I've seen compilers that would issue a warning because of a = a | b; so GCC not giving a warning is a free bonus. it might be, that gcc just infers the constant assignment in a | b and therefore replaces it with 0xff | 0xff which is known to work without problems. If that happens though I don't know why it cannot derive the constant value of a in the other statements.
回答2:
I use linux x86_64, GCC 4.70. And get the same error. I compile the code, and use gdb to disassemble the execution file.

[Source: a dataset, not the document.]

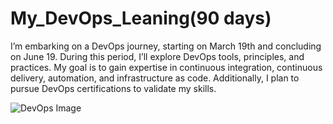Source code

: # My_DevOps_Leaning(90 days)
I’m embarking on a DevOps journey, starting on March 19th and concluding on June 19. During this period, I’ll explore DevOps tools, principles, and practices. My goal is to gain expertise in continuous integration, continuous delivery, automation, and infrastructure as code. Additionally, I plan to pursue DevOps certifications to validate my skills.

![DevOps Image](https://media.istockphoto.com/id/1404020923/vector/devops-banner-concept-has-8-steps-to-analyze-such-as-plan-code-build-operate-deploy-test.jpg?s=612x612&w=0&k=20&c=KJ90yfWIP3lELbmiTS2Furjv_IOSHrTDYqz-BWhkerU=)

Here is what I get.
(gdb) l
1 int main(){
2 unsigned char a = 0xff;
3 unsigned char b = 0xff;
4 a = a | b;
5 a = (unsigned char)(b & 0xf);
6 a |= (unsigned char)(b & 0xf);
7 return 0;
8 }
(gdb) b 4
Breakpoint 1 at 0x4004a8: file test.c, line 4.
(gdb) b 5
Breakpoint 2 at 0x4004af: file test.c, line 5.
(gdb) b 6
Breakpoint 3 at 0x4004b9: file test.c, line 6.
(gdb) r
Starting program: /home/spyder/stackoverflow/a.out
Breakpoint 1, main () at test.c:4
4 a = a | b;
(gdb) disassemble
Dump of assembler code for function main:
0x000000000040049c <+0>: push %rbp
0x000000000040049d <+1>: mov %rsp,%rbp
0x00000000004004a0 <+4>: movb $0xff,-0x1(%rbp)
0x00000000004004a4 <+8>: movb $0xff,-0x2(%rbp)

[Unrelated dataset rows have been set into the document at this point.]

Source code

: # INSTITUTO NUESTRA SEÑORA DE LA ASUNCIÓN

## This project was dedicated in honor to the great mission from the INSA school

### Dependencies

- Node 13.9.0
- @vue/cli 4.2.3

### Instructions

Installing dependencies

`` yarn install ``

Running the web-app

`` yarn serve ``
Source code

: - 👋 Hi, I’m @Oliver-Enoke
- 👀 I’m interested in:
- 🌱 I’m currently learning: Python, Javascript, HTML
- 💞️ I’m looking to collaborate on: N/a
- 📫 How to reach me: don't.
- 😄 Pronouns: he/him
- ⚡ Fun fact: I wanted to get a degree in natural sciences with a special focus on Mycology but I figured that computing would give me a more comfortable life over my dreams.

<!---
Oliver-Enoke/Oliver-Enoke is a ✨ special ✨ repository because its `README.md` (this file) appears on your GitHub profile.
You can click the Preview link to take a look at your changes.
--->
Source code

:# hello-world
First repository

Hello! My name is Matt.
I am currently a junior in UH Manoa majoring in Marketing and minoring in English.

=> 0x00000000004004a8 <+12>: movzbl -0x2(%rbp),%eax
0x00000000004004ac <+16>: or %al,-0x1(%rbp)
0x00000000004004af <+19>: movzbl -0x2(%rbp),%eax
0x00000000004004b3 <+23>: and $0xf,%eax
0x00000000004004b6 <+26>: mov %al,-0x1(%rbp)
0x00000000004004b9 <+29>: movzbl -0x2(%rbp),%eax
0x00000000004004bd <+33>: mov %eax,%edx
0x00000000004004bf <+35>: and $0xf,%edx
0x00000000004004c2 <+38>: movzbl -0x1(%rbp),%eax
0x00000000004004c6 <+42>: or %edx,%eax
0x00000000004004c8 <+44>: mov %al,-0x1(%rbp)

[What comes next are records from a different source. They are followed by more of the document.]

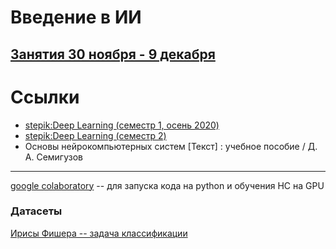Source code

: # Введение в ИИ

## [Занятия 30 ноября - 9 декабря](https://github.com/ivtipm/ML/blob/main/dist2020/lessons.md)


# Ссылки
- [stepik:Deep Learning (семестр 1, осень 2020)](https://stepik.org/course/82177/promo)
- [stepik:Deep Learning (семестр 2)](https://stepik.org/course/65855/syllabus)
- Основы нейрокомпьютерных систем [Текст] : учебное пособие / Д. А. Семигузов

***
[google colaboratory](https://colab.research.google.com) -- для запуска кода на python и обучения НС на GPU

### Датасеты
[Ирисы Фишера -- задача классификации](https://archive.ics.uci.edu/ml/datasets/iris)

0x00000000004004cb <+47>: mov $0x0,%eax
0x00000000004004d0 <+52>: pop %rbp
0x00000000004004d1 <+53>: retq
End of assembler dump.
the a = a | b is compiled to
movzbl -0x2(%rbp),%eax
or %al,-0x1(%rbp)
the a = (unsigned char)(b & 0xf) is compiled to
mov %al,-0x2(%rbp)
and $0xf,%eax
mov %al,-0x1(%rbp)
the a |= (unsigned char)(b & 0xf); is compiled to
movzbl -0x2(%rbp),%eax
mov %eax,%edx
and $0xf,%edx
movzbl -0x1(%rbp),%eax
or %edx,%eax
mov %al,-0x1(%rbp)
the explict cast didn't appear in asm code. The problem is when (b & 0xf) operation is done. the output of operation is sizeof(int).
So you should use this instead:
a = (unsigned char)(a | (b & 0xF));
PS: explict cast dont generate any warning. even you will lose something.
回答3:
I think the problem is that you convert int to unsigned char, AND back to int.
Line 6 converts int to unsigned char, but just stores it into unsigned char.
Line 7 converts int to unsigned char, and then, in order to do arithmetic, converts it back to int. The new integer may be different from the original, so you get a warning.
回答4:
The return type of bitwise operator & is integer. Whenever you cast an int (4 bytes) into char or unsigned char (1 byte) it gives you warning.
So this is not related to bitwise operator it is related to typecasting from 4 bytes variable to 1 bytes variable.